The idea is that the transactions made under the segwit format would become an eventual prize pot for hackers to steal (well, in this case it would be miners), so we would be under a DAO-type disaster but instead of ETH stuck in some exploitable smart contract, it would be the BTC in all the segwit addresses (that is what I understand as a non-coder)
My question is: If Peter Wuille, Gmaxwell, Luke Dash Jr, Adam Back, Eric Lombrozo, TheBlueMatt, and the list goes on and on, of people that have either contributed or publicly supported segwit, either don't know that this can happen or know that it will happen and ignore it, it seems like they are all a bunch of kamikazes ready to ruin their reputation pretty much for life. The question is obviously: Why?

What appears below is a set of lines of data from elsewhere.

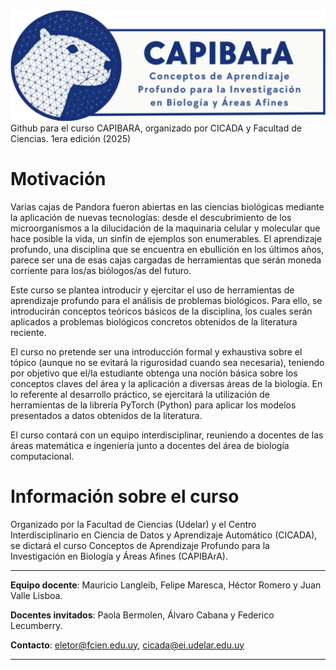 <img src="imgs/capibara_banner.png" width="600">
Github para el curso CAPIBARA, organizado por CICADA y Facultad de Ciencias. 1era edición (2025)



# Motivación
Varias cajas de Pandora fueron abiertas en las ciencias biológicas mediante la aplicación de nuevas tecnologías: desde el descubrimiento de los microorganismos a la dilucidación de la maquinaria celular y molecular que hace posible la vida, un sinfín de ejemplos son enumerables. El aprendizaje profundo, una disciplina que se encuentra en ebullición en los últimos años, parece ser una de esas cajas cargadas de herramientas que serán moneda corriente para los/as biólogos/as del futuro.

Este curso se plantea introducir y ejercitar el uso de herramientas de aprendizaje profundo para el análisis de problemas biológicos. Para ello, se introducirán conceptos teóricos básicos de la disciplina, los cuales serán aplicados a problemas biológicos concretos obtenidos de la literatura reciente.

El curso no pretende ser una introducción formal y exhaustiva sobre el tópico (aunque no se evitará la rigurosidad cuando sea necesaria), teniendo por objetivo que el/la estudiante obtenga una noción básica sobre los conceptos claves del área y la aplicación a diversas áreas de la biología. En lo referente al desarrollo práctico, se ejercitará la utilización de herramientas de la librería PyTorch (Python) para aplicar los modelos presentados a datos obtenidos de la literatura.

El curso contará con un equipo interdisciplinar, reuniendo a docentes de las áreas matemática e ingeniería junto a docentes del área de biología computacional.

# Información sobre el curso
Organizado por la Facultad de Ciencias (Udelar) y el Centro Interdisciplinario en Ciencia de Datos y Aprendizaje Automático (CICADA), se dictará el curso Conceptos de Aprendizaje Profundo para la Investigación en Biología y Áreas Afines (CAPIBArA).

___

**Equipo docente**: Mauricio Langleib, Felipe Maresca, Héctor Romero y Juan Valle Lisboa.

**Docentes invitados**: Paola Bermolen, Álvaro Cabana y Federico Lecumberry.

**Contacto**: eletor@fcien.edu.uy, cicada@ei.udelar.edu.uy

___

And I don't believe for a second none of them are aware of the potential disaster described by anonymint, so why are they ignoring it? Maybe they consider it only a theoretical risk that can never happen in practice? It just seems strange to me, that all of them are willing to gamble with their reputation, hoping that nothing goes wrong.
This problem has been pointed out to core devs almost since SegWit was A Thing. They acknowledge that it is technically possible, but they ridicule any notion that it is a practical risk. I believe they are gravely mistaken. The risk is unacceptable. While perhaps small initially, the risk grows unboundedly with the cumulative UTXO ever used in segwit transactions.